Saturday, January 16, 2021
30.0°F

Windstorm causes scattered power outages

by CHERYL SCHWEIZER
Staff Writer | January 14, 2021 1:00 AM

MOSES LAKE — Strong winds caused by a cold front led to scattered electrical outages around Grant County Tuesday night and into Wednesday.

Steven Van Horn, meteorologist with the National Weather Service office in Spokane, said a wind gust of 51 mph was reported at about 5 a.m. in Moses Lake.

“This was a strong cold front. Very strong,” Van Horn said.

Grant County PUD public information officer Christine Pratt said the winds caused some problems for the PUD, but less trouble than it could have.

“It was a relatively normal storm, according to our dispatchers,” Pratt said. “We had fewer outages than we normally would have expected, with the rain coupled with the wind. Our crews were stretched, but worked as quickly and as safely as possible to restore power.”

The electrical problems actually started during the rainstorm Tuesday afternoon. Pole fires interrupted service to some customers at about 4 p.m., Pratt said.

Reports of wind-caused outages began coming in at about 9 p.m., continuing throughout the night and into Wednesday morning. The PUD’s dispatch center received about 45 “trouble reports” during that time.

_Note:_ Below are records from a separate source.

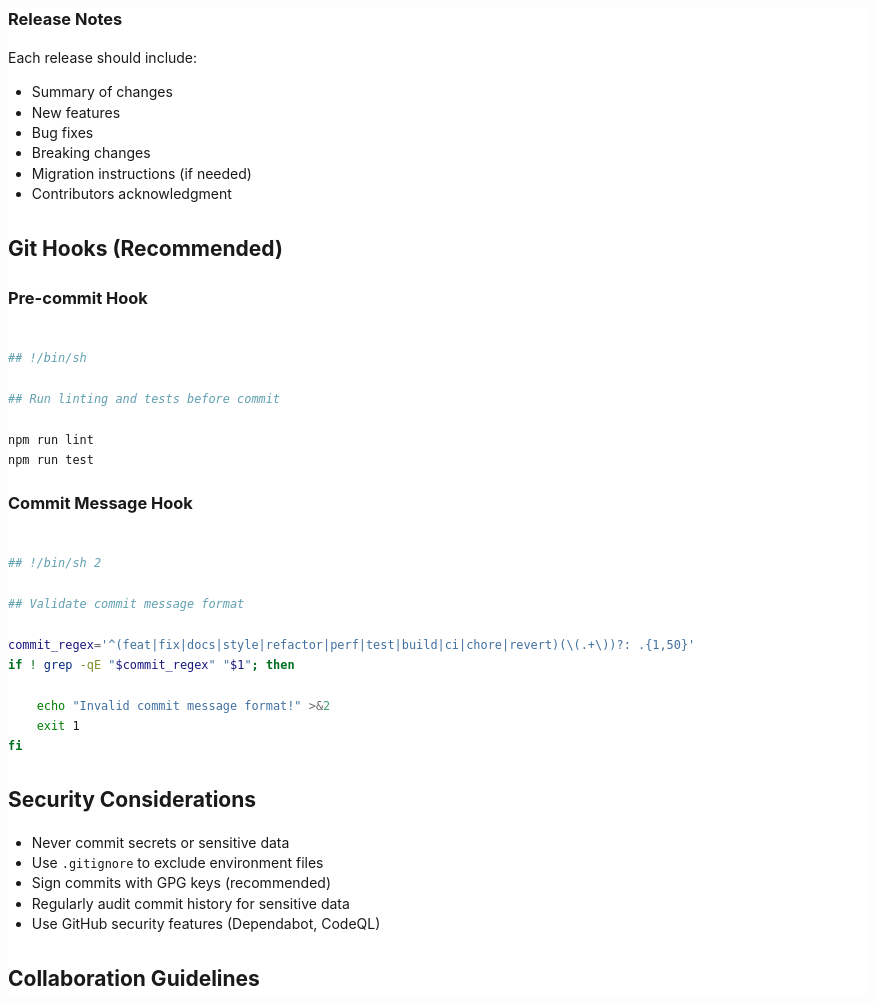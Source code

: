 ### Release Notes

Each release should include:

- Summary of changes
- New features
- Bug fixes
- Breaking changes
- Migration instructions (if needed)
- Contributors acknowledgment

## Git Hooks (Recommended)

### Pre-commit Hook

```bash

## !/bin/sh

## Run linting and tests before commit

npm run lint
npm run test
```

### Commit Message Hook

```bash

## !/bin/sh 2

## Validate commit message format

commit_regex='^(feat|fix|docs|style|refactor|perf|test|build|ci|chore|revert)(\(.+\))?: .{1,50}'
if ! grep -qE "$commit_regex" "$1"; then

    echo "Invalid commit message format!" >&2
    exit 1
fi
```

## Security Considerations

- Never commit secrets or sensitive data
- Use `.gitignore` to exclude environment files
- Sign commits with GPG keys (recommended)
- Regularly audit commit history for sensitive data
- Use GitHub security features (Dependabot, CodeQL)

## Collaboration Guidelines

“Outages were scattered and not large. Approximately 300 PUD customers were without power at times during the storm,” Pratt wrote. “Four line crews were out most of the night.”

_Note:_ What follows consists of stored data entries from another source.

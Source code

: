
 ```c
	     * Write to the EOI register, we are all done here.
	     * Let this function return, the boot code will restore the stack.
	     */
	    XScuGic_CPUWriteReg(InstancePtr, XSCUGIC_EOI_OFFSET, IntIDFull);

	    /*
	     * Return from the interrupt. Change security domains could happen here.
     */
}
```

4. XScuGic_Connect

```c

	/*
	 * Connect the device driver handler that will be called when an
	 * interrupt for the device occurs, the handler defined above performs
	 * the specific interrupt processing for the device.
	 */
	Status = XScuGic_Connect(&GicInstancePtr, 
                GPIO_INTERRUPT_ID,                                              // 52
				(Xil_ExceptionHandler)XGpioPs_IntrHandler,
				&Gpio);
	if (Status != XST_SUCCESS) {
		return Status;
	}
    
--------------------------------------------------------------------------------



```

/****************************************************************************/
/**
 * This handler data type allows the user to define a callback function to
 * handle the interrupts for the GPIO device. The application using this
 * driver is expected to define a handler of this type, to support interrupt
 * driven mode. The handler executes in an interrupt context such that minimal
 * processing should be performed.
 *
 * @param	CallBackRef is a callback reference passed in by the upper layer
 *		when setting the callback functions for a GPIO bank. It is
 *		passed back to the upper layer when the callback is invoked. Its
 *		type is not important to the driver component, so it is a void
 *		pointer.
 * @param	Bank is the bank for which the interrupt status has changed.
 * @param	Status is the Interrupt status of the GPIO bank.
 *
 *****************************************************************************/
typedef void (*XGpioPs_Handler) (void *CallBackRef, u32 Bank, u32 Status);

The wind partially toppled a pole on Road U Northeast, and PUD crews saw people driving under it, Pratt said. Unfortunately, a fallen power pole, or even a partially fallen pole, can charge the ground around it with electricity, sometimes enough to injure or kill. People should give downed, or partially-downed, lines a “wide berth,” and report them, Pratt said.

Utility district crews also replaced a pole broken by the storm near the Pelican Horn substation south of Moses Lake. Electricity was out to customers in the area for three to four hours.

A cold front brings with it strong winds aloft, which mix with winds at the surface, which cause gusty conditions, Van Horn said.

A cold front does indeed mean cold air, and temperatures started dropping into the high 20s last night. Lows are expected to be in the high 20s or low 30s the next few days, with highs in the low to mid-40s.